Noah Hammond from Brown University and colleagues, however, have found evidence that suggests the icy world is hiding a present-day liquid ocean beneath its crust.
In a new study published in the journal Geophysical Research Letters, the researchers developed a computer model called "thermal evolution model" to simulate Pluto's evolution.
The researchers then incorporated the data collected by NASA's New Horizons spacecraft, which visited the dwarf planet in July 2015 and took photos of the alien world's icy surface.
The model showed that if Pluto once had an ocean that dried up millions of years ago, it would have a unique phase of ice with reduced volume, which means that the dwarf planet would have shrunk.
Because of the icy world's low temperatures and high pressure, a completely frozen ocean would have immediately been converted to a different phase of ice known as ice II.
Compared with standard ice, Ice II is characterized by a more compact crystalline structure, so an ocean that was frozen to ice II would take up a smaller volume that could cause a global shrinking of the dwarf planet.
Hammond and colleagues, however, have not found signs that indicate Pluto contracted. Instead, they found that the dwarf planet went through a period of global expansion.
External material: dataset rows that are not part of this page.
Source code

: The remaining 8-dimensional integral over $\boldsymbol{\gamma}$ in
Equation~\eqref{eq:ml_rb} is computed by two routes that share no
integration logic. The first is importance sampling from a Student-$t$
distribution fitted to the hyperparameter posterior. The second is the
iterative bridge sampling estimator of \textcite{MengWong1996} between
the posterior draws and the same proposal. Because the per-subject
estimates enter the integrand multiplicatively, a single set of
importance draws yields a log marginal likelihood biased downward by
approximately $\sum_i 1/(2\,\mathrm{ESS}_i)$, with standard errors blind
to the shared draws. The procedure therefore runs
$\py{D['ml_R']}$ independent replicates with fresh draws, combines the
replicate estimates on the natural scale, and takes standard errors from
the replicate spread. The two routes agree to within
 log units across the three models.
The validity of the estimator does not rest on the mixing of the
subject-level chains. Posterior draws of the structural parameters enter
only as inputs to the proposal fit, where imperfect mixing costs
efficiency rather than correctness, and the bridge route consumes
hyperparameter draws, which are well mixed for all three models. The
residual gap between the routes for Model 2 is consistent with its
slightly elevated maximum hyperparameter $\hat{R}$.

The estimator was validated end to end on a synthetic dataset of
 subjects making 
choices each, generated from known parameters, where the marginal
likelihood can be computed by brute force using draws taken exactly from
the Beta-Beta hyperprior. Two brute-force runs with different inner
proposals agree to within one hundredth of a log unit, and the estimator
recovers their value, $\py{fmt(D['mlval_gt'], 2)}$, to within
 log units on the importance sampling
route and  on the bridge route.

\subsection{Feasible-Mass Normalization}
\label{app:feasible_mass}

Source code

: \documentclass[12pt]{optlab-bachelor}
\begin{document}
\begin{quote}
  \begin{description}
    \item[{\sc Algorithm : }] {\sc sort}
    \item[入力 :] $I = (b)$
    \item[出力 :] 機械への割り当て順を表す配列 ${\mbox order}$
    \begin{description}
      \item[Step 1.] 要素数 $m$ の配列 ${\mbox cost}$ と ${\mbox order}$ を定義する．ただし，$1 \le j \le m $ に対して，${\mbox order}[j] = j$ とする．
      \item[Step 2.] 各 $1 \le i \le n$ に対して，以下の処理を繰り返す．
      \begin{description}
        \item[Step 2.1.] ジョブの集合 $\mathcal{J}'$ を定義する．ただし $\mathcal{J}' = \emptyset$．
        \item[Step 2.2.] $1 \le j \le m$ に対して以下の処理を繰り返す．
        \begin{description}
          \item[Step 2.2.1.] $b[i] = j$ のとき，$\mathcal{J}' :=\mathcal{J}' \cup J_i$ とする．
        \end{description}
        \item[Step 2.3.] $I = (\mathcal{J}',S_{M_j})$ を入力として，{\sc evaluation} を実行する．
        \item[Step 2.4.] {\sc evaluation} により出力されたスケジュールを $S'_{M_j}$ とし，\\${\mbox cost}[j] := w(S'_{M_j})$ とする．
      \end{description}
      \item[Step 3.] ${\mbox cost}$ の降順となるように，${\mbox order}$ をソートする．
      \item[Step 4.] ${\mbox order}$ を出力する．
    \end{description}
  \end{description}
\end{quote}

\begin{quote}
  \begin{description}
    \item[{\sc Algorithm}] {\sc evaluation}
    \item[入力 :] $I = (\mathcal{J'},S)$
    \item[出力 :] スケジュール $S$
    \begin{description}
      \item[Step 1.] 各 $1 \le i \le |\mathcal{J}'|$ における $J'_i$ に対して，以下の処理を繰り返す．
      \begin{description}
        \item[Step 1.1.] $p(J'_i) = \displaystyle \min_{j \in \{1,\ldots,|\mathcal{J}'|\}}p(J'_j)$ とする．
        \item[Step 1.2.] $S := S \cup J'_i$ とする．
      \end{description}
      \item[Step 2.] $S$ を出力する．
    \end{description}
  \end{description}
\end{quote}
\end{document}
Based on this, the researchers think there is a high possibility the dwarf planet presently hosts a subsurface ocean.
"One mechanism that could drive extensional tectonic activity is global surface expansion due to the partial freezing of an ocean," the researchers wrote in their study.
"Since there is no evidence for recent compressional tectonic features, we argue that ice II has not formed and that Pluto's ocean has likely survived to present day."
Ice II only forms if the thickness of Pluto's ice shell is at least 260 kilometers (162 miles). If the shell is thinner, the ocean could freeze sans forming ice II, but the researcher's computer model suggests that Pluto's ice shell is closer to at least 300 kilometers (186 miles) in thickness.
The presence of nitrogen and methane ices on the dwarf planet's surface, as shown by images captured by Horizon's during its flyby, also strengthens the case of Pluto having a thick ice shell. Hammond explained that those ices are good insulators that help prevent Pluto from losing its heat to space.